::: Task inputs

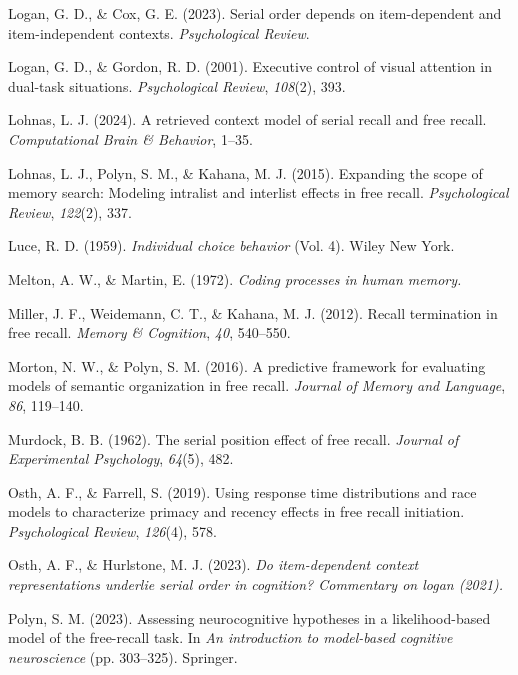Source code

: \documentclass[
  man,
  floatsintext,
  longtable,
  nolmodern,
  notxfonts,
  notimes,
  draftfirst,
  colorlinks=true,linkcolor=blue,citecolor=blue,urlcolor=blue]{apa7}
\newlength{\cslhangindent}
\newenvironment{CSLReferences}[2] %
 {\begin{list}{}{%
  \setlength{\itemindent}{0pt}
  \setlength{\leftmargin}{0pt}
  \setlength{\parsep}{0pt}
  \ifodd #1
   \setlength{\leftmargin}{\cslhangindent}
   \setlength{\itemindent}{-1\cslhangindent}
  \fi
  \setlength{\itemsep}{#2\baselineskip}}}
 {\end{list}}
\begin{document}
\begin{CSLReferences}{1}{0}
Logan, G. D., \& Cox, G. E. (2023). Serial order depends on
item-dependent and item-independent contexts. \emph{Psychological
Review}.

Logan, G. D., \& Gordon, R. D. (2001). Executive control of visual
attention in dual-task situations. \emph{Psychological Review},
\emph{108}(2), 393.

Lohnas, L. J. (2024). A retrieved context model of serial recall and
free recall. \emph{Computational Brain \& Behavior}, 1--35.

Lohnas, L. J., Polyn, S. M., \& Kahana, M. J. (2015). Expanding the
scope of memory search: Modeling intralist and interlist effects in free
recall. \emph{Psychological Review}, \emph{122}(2), 337.

Luce, R. D. (1959). \emph{Individual choice behavior} (Vol. 4). Wiley
New York.

Melton, A. W., \& Martin, E. (1972). \emph{Coding processes in human
memory.}

Miller, J. F., Weidemann, C. T., \& Kahana, M. J. (2012). Recall
termination in free recall. \emph{Memory \& Cognition}, \emph{40},
540--550.

Morton, N. W., \& Polyn, S. M. (2016). A predictive framework for
evaluating models of semantic organization in free recall. \emph{Journal
of Memory and Language}, \emph{86}, 119--140.

Murdock, B. B. (1962). The serial position effect of free recall.
\emph{Journal of Experimental Psychology}, \emph{64}(5), 482.

Osth, A. F., \& Farrell, S. (2019). Using response time distributions
and race models to characterize primacy and recency effects in free
recall initiation. \emph{Psychological Review}, \emph{126}(4), 578.

Osth, A. F., \& Hurlstone, M. J. (2023). \emph{Do item-dependent context
representations underlie serial order in cognition? Commentary on logan
(2021).}

Polyn, S. M. (2023). Assessing neurocognitive hypotheses in a
likelihood-based model of the free-recall task. In \emph{An introduction
to model-based cognitive neuroscience} (pp. 303--325). Springer.


\end{CSLReferences}
\end{document}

::::::

■ **What to work on**: Note which lines carry the word "Osth" in the material, then copy each of them.

■ **Result of the task**:
Osth, A. F., \& Farrell, S. (2019). Using response time distributions
Osth, A. F., \& Hurlstone, M. J. (2023). \emph{Do item-dependent context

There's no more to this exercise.